Orientation-dependent plastic deformation mechanisms and competition with stress-induced phase transformation in microscale NiTi

Abstract

Understanding the orientation-dependent deformation behavior of NiTi shape-memory alloys at small length scales is of importance for designing nano- and micro-electromechanical systems. However, a complete understanding of the orientation- and size-dependent competition between the various modes of slip, deformation twinning, and martensitic transformation in NiTi shape-memory alloys is still lacking, especially in micron-scale specimens.

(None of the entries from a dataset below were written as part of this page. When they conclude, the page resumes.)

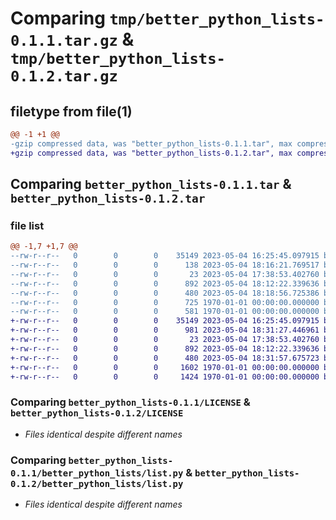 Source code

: # Comparing `tmp/better_python_lists-0.1.1.tar.gz` & `tmp/better_python_lists-0.1.2.tar.gz`

## filetype from file(1)

```diff
@@ -1 +1 @@
-gzip compressed data, was "better_python_lists-0.1.1.tar", max compression
+gzip compressed data, was "better_python_lists-0.1.2.tar", max compression
```

## Comparing `better_python_lists-0.1.1.tar` & `better_python_lists-0.1.2.tar`

### file list

```diff
@@ -1,7 +1,7 @@
--rw-r--r--   0        0        0    35149 2023-05-04 16:25:45.097915 better_python_lists-0.1.1/LICENSE
--rw-r--r--   0        0        0      138 2023-05-04 18:16:21.769517 better_python_lists-0.1.1/README.md
--rw-r--r--   0        0        0       23 2023-05-04 17:38:53.402760 better_python_lists-0.1.1/better_python_lists/__init__.py
--rw-r--r--   0        0        0      892 2023-05-04 18:12:22.339636 better_python_lists-0.1.1/better_python_lists/list.py
--rw-r--r--   0        0        0      480 2023-05-04 18:18:56.725386 better_python_lists-0.1.1/pyproject.toml
--rw-r--r--   0        0        0      725 1970-01-01 00:00:00.000000 better_python_lists-0.1.1/setup.py
--rw-r--r--   0        0        0      581 1970-01-01 00:00:00.000000 better_python_lists-0.1.1/PKG-INFO
+-rw-r--r--   0        0        0    35149 2023-05-04 16:25:45.097915 better_python_lists-0.1.2/LICENSE
+-rw-r--r--   0        0        0      981 2023-05-04 18:31:27.446961 better_python_lists-0.1.2/README.md
+-rw-r--r--   0        0        0       23 2023-05-04 17:38:53.402760 better_python_lists-0.1.2/better_python_lists/__init__.py
+-rw-r--r--   0        0        0      892 2023-05-04 18:12:22.339636 better_python_lists-0.1.2/better_python_lists/list.py
+-rw-r--r--   0        0        0      480 2023-05-04 18:31:57.675723 better_python_lists-0.1.2/pyproject.toml
+-rw-r--r--   0        0        0     1602 1970-01-01 00:00:00.000000 better_python_lists-0.1.2/setup.py
+-rw-r--r--   0        0        0     1424 1970-01-01 00:00:00.000000 better_python_lists-0.1.2/PKG-INFO
```

### Comparing `better_python_lists-0.1.1/LICENSE` & `better_python_lists-0.1.2/LICENSE`

 * *Files identical despite different names*

### Comparing `better_python_lists-0.1.1/better_python_lists/list.py` & `better_python_lists-0.1.2/better_python_lists/list.py`

 * *Files identical despite different names*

In the present study, we perform micro-compression tests on [001]- and [112]-oriented micro-pillars of a solutionized Ti-49.9at.% Ni alloy. Post-mortem TEM analysis of the deformed pillars reveal that the operating plastic deformation modes are {011}<100> slip and {114}<221¯> deformation twinning, which compete with the martensitic transformation, depending on the crystal orientation. Furthermore, in both experiments and molecular dynamics simulations, we consistently find residual B19′ martensite in a herringbone microstructure composed of finely spaced (001)B19′ compound twins instead of the generally assumed [011]B19′ type II twins common in bulk samples, suggesting that the operative martensitic transformation mode may be size-dependent. Schmid factors in compression are calculated for all commonly reported slip, deformation twinning, and martensitic transformation modes as a function of crystallographic orientation, which rationalize the orientation-dependent competition between these deformation modes.